• Exercise directions
Return a copy of every line in the data below that contains "body".

Provided records Block Start

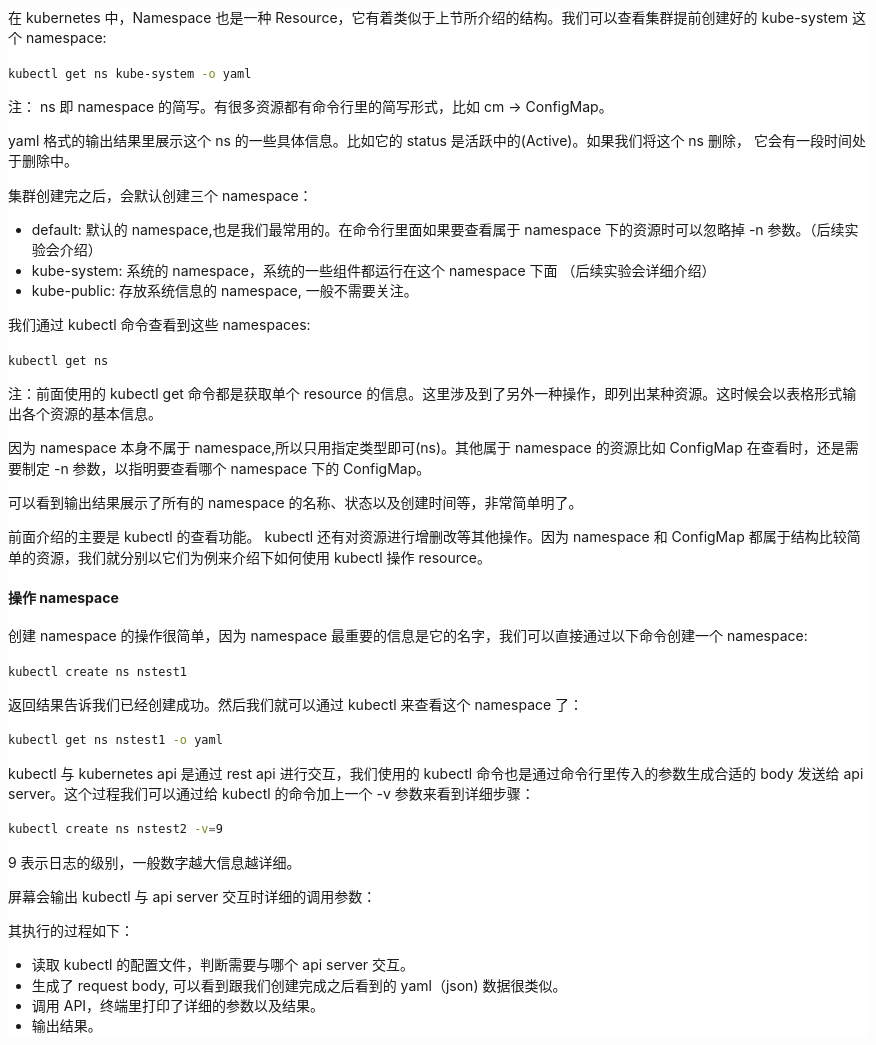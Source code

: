 在 kubernetes 中，Namespace 也是一种 Resource，它有着类似于上节所介绍的结构。我们可以查看集群提前创建好的 kube-system 这个 namespace:

```bash
kubectl get ns kube-system -o yaml
```

注： ns 即 namespace 的简写。有很多资源都有命令行里的简写形式，比如 cm -> ConfigMap。

yaml 格式的输出结果里展示这个 ns 的一些具体信息。比如它的 status 是活跃中的(Active)。如果我们将这个 ns 删除， 它会有一段时间处于删除中。

集群创建完之后，会默认创建三个 namespace：

- default: 默认的 namespace,也是我们最常用的。在命令行里面如果要查看属于 namespace 下的资源时可以忽略掉 -n 参数。（后续实验会介绍）
- kube-system: 系统的 namespace，系统的一些组件都运行在这个 namespace 下面 （后续实验会详细介绍）
- kube-public: 存放系统信息的 namespace, 一般不需要关注。

我们通过 kubectl 命令查看到这些 namespaces:

```bash
kubectl get ns
```

注：前面使用的 kubectl get 命令都是获取单个 resource 的信息。这里涉及到了另外一种操作，即列出某种资源。这时候会以表格形式输出各个资源的基本信息。

因为 namespace 本身不属于 namespace,所以只用指定类型即可(ns)。其他属于 namespace 的资源比如 ConfigMap 在查看时，还是需要制定 -n 参数，以指明要查看哪个 namespace 下的 ConfigMap。

可以看到输出结果展示了所有的 namespace 的名称、状态以及创建时间等，非常简单明了。


前面介绍的主要是 kubectl 的查看功能。 kubectl 还有对资源进行增删改等其他操作。因为 namespace 和 ConfigMap 都属于结构比较简单的资源，我们就分别以它们为例来介绍下如何使用 kubectl 操作 resource。

#### 操作 namespace

创建 namespace 的操作很简单，因为 namespace 最重要的信息是它的名字，我们可以直接通过以下命令创建一个 namespace:

```bash
kubectl create ns nstest1
```

返回结果告诉我们已经创建成功。然后我们就可以通过 kubectl 来查看这个 namespace 了：

```bash
kubectl get ns nstest1 -o yaml
```

kubectl 与 kubernetes api 是通过 rest api 进行交互，我们使用的 kubectl 命令也是通过命令行里传入的参数生成合适的 body 发送给 api server。这个过程我们可以通过给 kubectl 的命令加上一个 -v 参数来看到详细步骤：

```bash
kubectl create ns nstest2 -v=9
```

9 表示日志的级别，一般数字越大信息越详细。

屏幕会输出 kubectl 与 api server 交互时详细的调用参数：

其执行的过程如下：

- 读取 kubectl 的配置文件，判断需要与哪个 api server 交互。
- 生成了 request body, 可以看到跟我们创建完成之后看到的 yaml（json) 数据很类似。
- 调用 API，终端里打印了详细的参数以及结果。
- 输出结果。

Provided records Block End

• Exercise response
kubectl 与 kubernetes api 是通过 rest api 进行交互，我们使用的 kubectl 命令也是通过命令行里传入的参数生成合适的 body 发送给 api server。这个过程我们可以通过给 kubectl 的命令加上一个 -v 参数来看到详细步骤：
- 生成了 request body, 可以看到跟我们创建完成之后看到的 yaml（json) 数据很类似。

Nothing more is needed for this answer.